Saturday, December 8, 2007

I Am a Strange Loop

I Am a Strange Loop by Douglas Hofstadter (reviewed by Scott O’Reilly)

"You would not find the boundaries of the soul no matter how many paths you traveled, so deep is its measure." Today, more than 2,000 years after Heraclitus wrote those words, science has scaled back the frontiers of the soul considerably. A soul that can transcend space and time, survive death, and even possess others is considered intellectually passé. In its place we have the brain – "a teetering bulb of dread and dream," as the poet Russell Edson described the grey matter within the cranium that makes us who we are – that is the indispensible substrate of personal identity and consciousness. As the brain goes, so goes the mind.

Not so fast protests the Pulitzer Prize winning cognitive scientist Douglas Hofstadter in his new book, "I Am a Strange Loop," the thoughtful companion to his seminal contribution to consciousness studies and the field of Artificial Intelligence, "Gödel, Escher, Bach: An Eternal Golden Braid." Each of us is a point of view, and our perspective – indeed or most intimate subjectivity – can exist within other substrates outside of our brain. No, Hofstadter hasn’t gone mystical, religious, or superstitious, but he has pushed the boundaries of science by thinking poetically, which leads him to some very fruitful ways of looking at consciousness.

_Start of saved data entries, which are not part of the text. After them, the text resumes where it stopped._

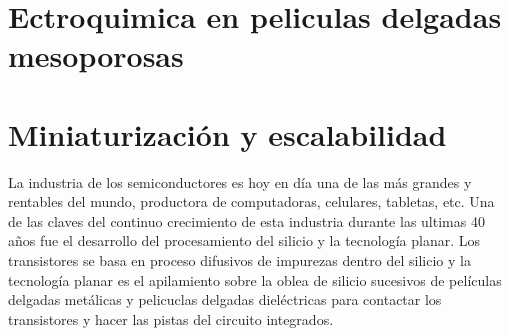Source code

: 	 	

\section{Ectroquimica en peliculas delgadas mesoporosas}
	
\section{Miniaturización y escalabilidad}\label{sec:microfabricacion}\label{sec:intro_fotolito}
	



		La industria de los semiconductores es hoy en día una de las más grandes y rentables del mundo, productora de computadoras, celulares, tabletas, etc. Una de las claves del continuo crecimiento de esta industria durante las ultimas 40 años fue el desarrollo del procesamiento del silicio y la tecnología planar. Los transistores se basa en proceso difusivos de impurezas dentro del silicio y la tecnología planar es el apilamiento sobre la oblea de silicio sucesivos de películas delgadas metálicas y  pelicuclas delgadas dieléctricas para contactar los transistores y hacer las pistas del circuito integrados.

Does the score of a Bach fugue contain a trace of the composer’s soul or essence? Certainly, there is a world of difference between the Old Master himself and a set of his sheet music that lies waiting to be played. Nevertheless, that objective musical notation does represent a pattern of subjective symbolic activity that once danced Bach’s brain. And when we hear a particularly sublime passage, Hofstadter speculates, are we not in some sense sharing in Bach’s subjectivity?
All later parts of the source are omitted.